En
mai 2012, le ministre algérien de l'Intérieur, Daho Ould Kablia ne pensait pas
si bien dire en affirmant que «ce sont plutôt les groupes terroristes qui se
trouvent à l'extérieur de nos frontières qui auraient pu nous inquiéter» même
s'il faisait allusion, à l'époque de sa déclaration, aux bandes armées qui
activent le long des frontières avec la Libye, le Mali ou encore le Niger,
s'appuyant sur les conditions d'insécurité qui caractérisent ces pays et
profitant des conflits qui s'y déroulent. Le temps lui a donné raison avec
l'attaque du commando islamiste du site gazier de Tiguentourine. Mais un autre
péril se profile aux frontières est du pays avec la présence de groupes
djihadistes tunisiens, composés d'Algériens et de locaux, qui se sont
positionnés dans le djebel Chambi, une région montagneuse au centre-ouest
limitrophe de l'Algérie.

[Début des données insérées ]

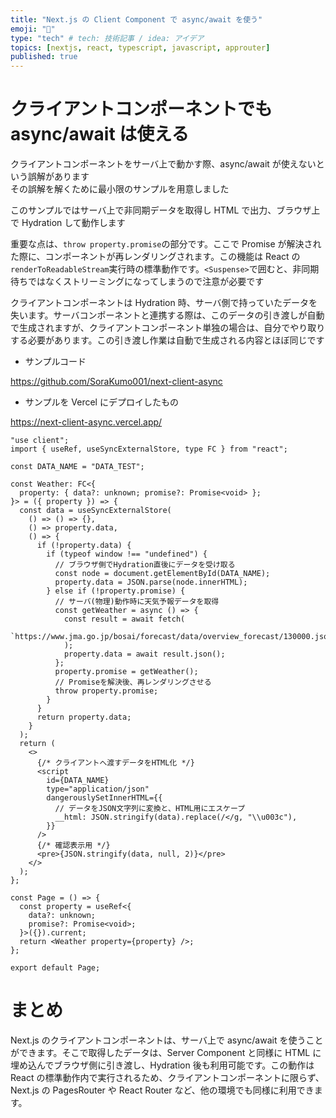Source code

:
 ```yaml
---
title: "Next.js の Client Component で async/await を使う"
emoji: "🐷"
type: "tech" # tech: 技術記事 / idea: アイデア
topics: [nextjs, react, typescript, javascript, approuter]
published: true
---
```


# クライアントコンポーネントでも async/await は使える

クライアントコンポーネントをサーバ上で動かす際、async/await が使えないという誤解があります  
その誤解を解くために最小限のサンプルを用意しました

このサンプルではサーバ上で非同期データを取得し HTML で出力、ブラウザ上で Hydration して動作します

重要な点は、`throw property.promise`の部分です。ここで Promise が解決された際に、コンポーネントが再レンダリングされます。この機能は React の`renderToReadableStream`実行時の標準動作です。`<Suspense>`で囲むと、非同期待ちではなくストリーミングになってしまうので注意が必要です

クライアントコンポーネントは Hydration 時、サーバ側で持っていたデータを失います。サーバコンポーネントと連携する際は、このデータの引き渡しが自動で生成されますが、クライアントコンポーネント単独の場合は、自分でやり取りする必要があります。この引き渡し作業は自動で生成される内容とほぼ同じです

- サンプルコード

https://github.com/SoraKumo001/next-client-async

- サンプルを Vercel にデプロイしたもの

https://next-client-async.vercel.app/

```tsx
"use client";
import { useRef, useSyncExternalStore, type FC } from "react";

const DATA_NAME = "DATA_TEST";

const Weather: FC<{
  property: { data?: unknown; promise?: Promise<void> };
}> = ({ property }) => {
  const data = useSyncExternalStore(
    () => () => {},
    () => property.data,
    () => {
      if (!property.data) {
        if (typeof window !== "undefined") {
          // ブラウザ側でHydration直後にデータを受け取る
          const node = document.getElementById(DATA_NAME);
          property.data = JSON.parse(node.innerHTML);
        } else if (!property.promise) {
          // サーバ(物理)動作時に天気予報データを取得
          const getWeather = async () => {
            const result = await fetch(
              `https://www.jma.go.jp/bosai/forecast/data/overview_forecast/130000.json`
            );
            property.data = await result.json();
          };
          property.promise = getWeather();
          // Promiseを解決後、再レンダリングさせる
          throw property.promise;
        }
      }
      return property.data;
    }
  );
  return (
    <>
      {/* クライアントへ渡すデータをHTML化 */}
      <script
        id={DATA_NAME}
        type="application/json"
        dangerouslySetInnerHTML={{
          // データをJSON文字列に変換と、HTML用にエスケープ
          __html: JSON.stringify(data).replace(/</g, "\\u003c"),
        }}
      />
      {/* 確認表示用 */}
      <pre>{JSON.stringify(data, null, 2)}</pre>
    </>
  );
};

const Page = () => {
  const property = useRef<{
    data?: unknown;
    promise?: Promise<void>;
  }>({}).current;
  return <Weather property={property} />;
};

export default Page;
```

# まとめ

Next.js のクライアントコンポーネントは、サーバ上で async/await を使うことができます。そこで取得したデータは、Server Component と同様に HTML に埋め込んでブラウザ側に引き渡し、Hydration 後も利用可能です。この動作は React の標準動作内で実行されるため、クライアントコンポーネントに限らず、Next.js の PagesRouter や React Router など、他の環境でも同様に利用できます。
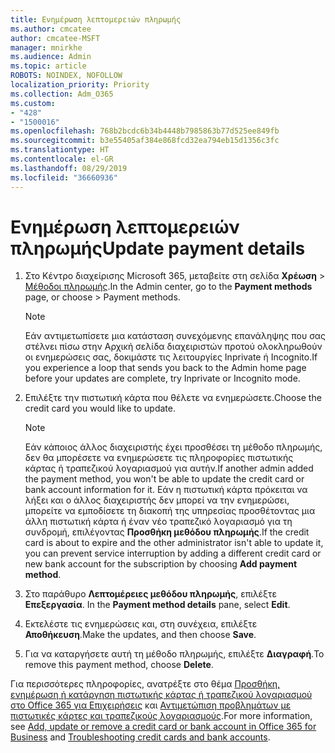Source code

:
 ```yaml
---
title: Ενημέρωση λεπτομερειών πληρωμής
ms.author: cmcatee
author: cmcatee-MSFT
manager: mnirkhe
ms.audience: Admin
ms.topic: article
ROBOTS: NOINDEX, NOFOLLOW
localization_priority: Priority
ms.collection: Adm_O365
ms.custom:
- "428"
- "1500016"
ms.openlocfilehash: 768b2bcdc6b34b4448b7985863b77d525ee849fb
ms.sourcegitcommit: b3e55405af384e868fcd32ea794eb15d1356c3fc
ms.translationtype: HT
ms.contentlocale: el-GR
ms.lasthandoff: 08/29/2019
ms.locfileid: "36660936"
---
```

# <a name="update-payment-details"></a><span data-ttu-id="ce9c1-102">Ενημέρωση λεπτομερειών πληρωμής</span><span class="sxs-lookup"><span data-stu-id="ce9c1-102">Update payment details</span></span>

1. <span data-ttu-id="ce9c1-103">Στο Κέντρο διαχείρισης Microsoft 365, μεταβείτε στη σελίδα **Χρέωση** \> [Μέθοδοι πληρωμής](https://go.microsoft.com/fwlink/p/?linkid=2018806).</span><span class="sxs-lookup"><span data-stu-id="ce9c1-103">In the Admin center, go to the **Payment methods** page, or choose \> [](https://go.microsoft.com/fwlink/p/?linkid=2018806) Payment methods.</span></span>

    > [!NOTE]
    > <span data-ttu-id="ce9c1-104">Εάν αντιμετωπίσετε μια κατάσταση συνεχόμενης επανάληψης που σας στέλνει πίσω στην Αρχική σελίδα διαχειριστών προτού ολοκληρωθούν οι ενημερώσεις σας, δοκιμάστε τις λειτουργίες Inprivate ή Incognito.</span><span class="sxs-lookup"><span data-stu-id="ce9c1-104">If you experience a loop that sends you back to the Admin home page before your updates are complete, try Inprivate or Incognito mode.</span></span>
  
2. <span data-ttu-id="ce9c1-105">Επιλέξτε την πιστωτική κάρτα που θέλετε να ενημερώσετε.</span><span class="sxs-lookup"><span data-stu-id="ce9c1-105">Choose the credit card you would like to update.</span></span>

    > [!NOTE]
    > <span data-ttu-id="ce9c1-106">Εάν κάποιος άλλος διαχειριστής έχει προσθέσει τη μέθοδο πληρωμής, δεν θα μπορέσετε να ενημερώσετε τις πληροφορίες πιστωτικής κάρτας ή τραπεζικού λογαριασμού για αυτήν.</span><span class="sxs-lookup"><span data-stu-id="ce9c1-106">If another admin added the payment method, you won't be able to update the credit card or bank account information for it.</span></span> <span data-ttu-id="ce9c1-107">Εάν η πιστωτική κάρτα πρόκειται να λήξει και ο άλλος διαχειριστής δεν μπορεί να την ενημερώσει, μπορείτε να εμποδίσετε τη διακοπή της υπηρεσίας προσθέτοντας μια άλλη πιστωτική κάρτα ή έναν νέο τραπεζικό λογαριασμό για τη συνδρομή, επιλέγοντας **Προσθήκη μεθόδου πληρωμής**.</span><span class="sxs-lookup"><span data-stu-id="ce9c1-107">If the credit card is about to expire and the other administrator isn't able to update it, you can prevent service interruption by adding a different credit card or new bank account for the subscription by choosing **Add payment method**.</span></span>
  
3. <span data-ttu-id="ce9c1-108">Στο παράθυρο **Λεπτομέρειες μεθόδου πληρωμής**, επιλέξτε **Επεξεργασία**. </span><span class="sxs-lookup"><span data-stu-id="ce9c1-108">In the **Payment method details** pane, select **Edit**.</span></span>

4. <span data-ttu-id="ce9c1-109">Εκτελέστε τις ενημερώσεις και, στη συνέχεια, επιλέξτε **Αποθήκευση**.</span><span class="sxs-lookup"><span data-stu-id="ce9c1-109">Make the updates, and then choose **Save**.</span></span>

5. <span data-ttu-id="ce9c1-110">Για να καταργήσετε αυτή τη μέθοδο πληρωμής, επιλέξτε **Διαγραφή**.</span><span class="sxs-lookup"><span data-stu-id="ce9c1-110">To remove this payment method, choose **Delete**.</span></span>

<span data-ttu-id="ce9c1-111">Για περισσότερες πληροφορίες, ανατρέξτε στο θέμα [Προσθήκη, ενημέρωση ή κατάργηση πιστωτικής κάρτας ή τραπεζικού λογαριασμού στο Office 365 για Επιχειρήσεις](https://docs.microsoft.com/office365/admin/subscriptions-and-billing/add-update-or-remove-credit-card-or-bank-account) και [Αντιμετώπιση προβλημάτων με πιστωτικές κάρτες και τραπεζικούς λογαριασμούς](https://docs.microsoft.com/office365/admin/subscriptions-and-billing/add-update-or-remove-credit-card-or-bank-account#troubleshooting-credit-cards-and-bank-accounts).</span><span class="sxs-lookup"><span data-stu-id="ce9c1-111">For more information, see [Add, update or remove a credit card or bank account in Office 365 for Business](https://docs.microsoft.com/office365/admin/subscriptions-and-billing/add-update-or-remove-credit-card-or-bank-account) and [Troubleshooting credit cards and bank accounts](https://docs.microsoft.com/office365/admin/subscriptions-and-billing/add-update-or-remove-credit-card-or-bank-account#troubleshooting-credit-cards-and-bank-accounts).</span></span>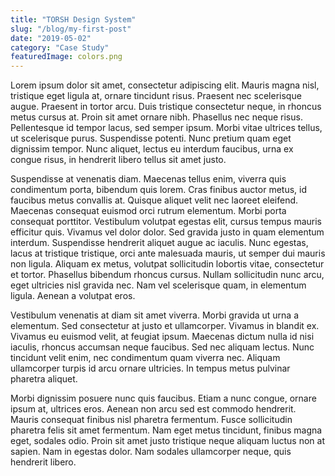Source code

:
 ```yaml
---
title: "TORSH Design System"
slug: "/blog/my-first-post"
date: "2019-05-02"
category: "Case Study"
featuredImage: colors.png
---
```




Lorem ipsum dolor sit amet, consectetur adipiscing elit. Mauris magna nisl, tristique eget ligula at, ornare tincidunt risus. Praesent nec scelerisque augue. Praesent in tortor arcu. Duis tristique consectetur neque, in rhoncus metus cursus at. Proin sit amet ornare nibh. Phasellus nec neque risus. Pellentesque id tempor lacus, sed semper ipsum. Morbi vitae ultrices tellus, ut scelerisque purus. Suspendisse potenti. Nunc pretium quam eget dignissim tempor. Nunc aliquet, lectus eu interdum faucibus, urna ex congue risus, in hendrerit libero tellus sit amet justo.

Suspendisse at venenatis diam. Maecenas tellus enim, viverra quis condimentum porta, bibendum quis lorem. Cras finibus auctor metus, id faucibus metus convallis at. Quisque aliquet velit nec laoreet eleifend. Maecenas consequat euismod orci rutrum elementum. Morbi porta consequat porttitor. Vestibulum volutpat egestas elit, cursus tempus mauris efficitur quis. Vivamus vel dolor dolor. Sed gravida justo in quam elementum interdum. Suspendisse hendrerit aliquet augue ac iaculis. Nunc egestas, lacus at tristique tristique, orci ante malesuada mauris, ut semper dui mauris non ligula. Aliquam ex metus, volutpat sollicitudin lobortis vitae, consectetur et tortor. Phasellus bibendum rhoncus cursus. Nullam sollicitudin nunc arcu, eget ultricies nisl gravida nec. Nam vel scelerisque quam, in elementum ligula. Aenean a volutpat eros.

Vestibulum venenatis at diam sit amet viverra. Morbi gravida ut urna a elementum. Sed consectetur at justo et ullamcorper. Vivamus in blandit ex. Vivamus eu euismod velit, at feugiat ipsum. Maecenas dictum nulla id nisi iaculis, rhoncus accumsan neque faucibus. Sed nec aliquam lectus. Nunc tincidunt velit enim, nec condimentum quam viverra nec. Aliquam ullamcorper turpis id arcu ornare ultricies. In tempus metus pulvinar pharetra aliquet.

Morbi dignissim posuere nunc quis faucibus. Etiam a nunc congue, ornare ipsum at, ultrices eros. Aenean non arcu sed est commodo hendrerit. Mauris consequat finibus nisl pharetra fermentum. Fusce sollicitudin pharetra felis sit amet fermentum. Nam eget metus tincidunt, finibus magna eget, sodales odio. Proin sit amet justo tristique neque aliquam luctus non at sapien. Nam in egestas dolor. Nam sodales ullamcorper neque, quis hendrerit libero. 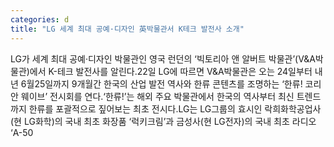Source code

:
```yaml
---
categories: d
title: "LG 세계 최대 공예·디자인 英박물관서 K테크 발전사 소개"
---
```

LG가 세계 최대 공예·디자인 박물관인 영국 런던의 ‘빅토리아 앤 알버트 박물관’(V&A박물관)에서 K-테크 발전사를 알린다.22일 LG에 따르면 V&A박물관은 오는 24일부터 내년 6월25일까지 9개월간 한국의 산업 발전 역사와 한류 콘텐츠를 조명하는 ‘한류! 코리안 웨이브’ 전시회를 연다.‘한류!’는 해외 주요 박물관에서 한국의 역사부터 최신 트렌드까지 한류를 포괄적으로 짚어보는 최초 전시다.LG는 LG그룹의 효시인 락희화학공업사(현 LG화학)의 국내 최초 화장품 ‘럭키크림’과 금성사(현 LG전자)의 국내 최초 라디오 ‘A-50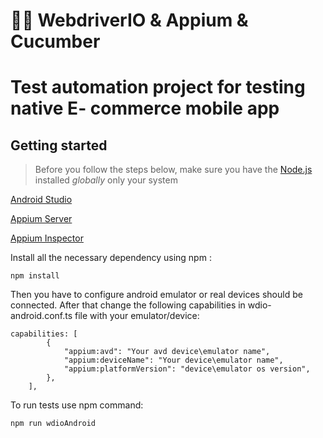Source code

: # 👩‍💻 WebdriverIO & Appium & Cucumber
# Test automation project for testing native E- commerce mobile app
## Getting started

> Before you follow the steps below, make sure you have the
[Node.js](https://nodejs.org/en/download/) installed _globally_ only your system
>
[Android Studio](https://developer.android.com/studio)

[Appium Server](https://appium.io/)

[Appium Inspector](https://github.com/appium/appium-inspector)

Install all the necessary dependency using npm :

```
npm install
```

Then you have to configure android emulator or real devices should be connected.
After that change the following capabilities in wdio-android.conf.ts file with your emulator/device:
```
capabilities: [
        {
            "appium:avd": "Your avd device\emulator name",
            "appium:deviceName": "Your device\emulator name",
            "appium:platformVersion": "device\emulator os version",
        },
    ],
```

To run tests use npm command:
```
npm run wdioAndroid
```
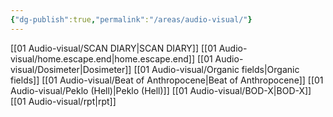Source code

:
 ```yaml
---
{"dg-publish":true,"permalink":"/areas/audio-visual/"}
---
```


[[01   Audio-visual/SCAN DIARY\|SCAN DIARY]]
[[01   Audio-visual/home.escape.end\|home.escape.end]]
[[01   Audio-visual/Dosimeter\|Dosimeter]]
[[01   Audio-visual/Organic fields\|Organic fields]]
[[01   Audio-visual/Beat of Anthropocene\|Beat of Anthropocene]]
[[01   Audio-visual/Peklo (Hell)\|Peklo (Hell)]]
[[01   Audio-visual/BOD-X\|BOD-X]]
[[01   Audio-visual/rpt\|rpt]]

Officiellement, les forces tunisiennes poursuivent
deux groupes «terroristes», d'une dizaine d'individus chacun, à la frontière
algérienne, l'un près de Kasserine, à une cinquantaine de kilomètres de la
frontière algérienne, l'autre dans les environs de la ville du Kef. Si les
informations sécuritaires se veulent rassurantes du côté de Tunis, le colonel
Mokhtar Ben Naceur, représentant le ministère tunisien de la Défense, a déclaré
que «la situation est sous contrôle», la présence de groupes terroristes à la
frontière est a de quoi nourrir les plus vives inquiétudes à Alger. En effet,
depuis plusieurs mois déjà, des incidents ont été signalés dans la région où
des djihadistes se seraient installés. Le gouvernement tunisien se voulait
rassurant, affirmait alors qu'«il n'y a pas de camps d'entraînement en Tunisie,
mais quelques individus qui se sont réfugiés dans les montagnes». Le dossier de
la sécurité des frontières a été, ces derniers temps, au cœur des discussions
sécuritaires entre les pays du Maghreb et la dernière réunion des ministres
maghrébins de l'Intérieur, à Rabat, a été dédiée exclusivement à ces questions
qui préoccupent la région. Même si un travail est fait avec les Libyens et les
Tunisiens pour une meilleure gestion de la sécurité aux frontières, selon
Mourad Medelci, notre ministre des Affaires étrangères, il n'en demeure pas
moins qu'un doute puisse subsister quant à la capacité opérationnelle des
forces sécuritaires tunisiennes de faire face à des organisations salafistes
djihadistes locales, telle Ansar Al-Charia dirigée par Abou Ayad, recherché par
la police depuis l'attaque de l'ambassade américaine à Tunis en septembre 2012,
qui, apparemment, ont décidé de se «sédentariser» alors qu'ils avaient toujours
affirmé que la Tunisie n'était pas une «terre de djihad». Ce changement de
stratégie guerrière se précise avec la présence de mines pour sécuriser le
djebel Chambi. En février 2012, à Bir Ali Ben Khlifa, dans la région de Sfax,
des accrochages meurtriers avaient déjà opposé un commando armé à des
militaires et l'enquête a confirmé des relations avec des groupes proches
d'Al-Qaïda en Libye et soupçonne des liens avec les membres d'Al-Qaïda en
Algérie. Une présence accrue des djihadistes tunisiens aux frontières
algériennes peut à la longue entraîner une interconnexion entre les nébuleuses
terroristes des deux pays si ce n'est déjà fait.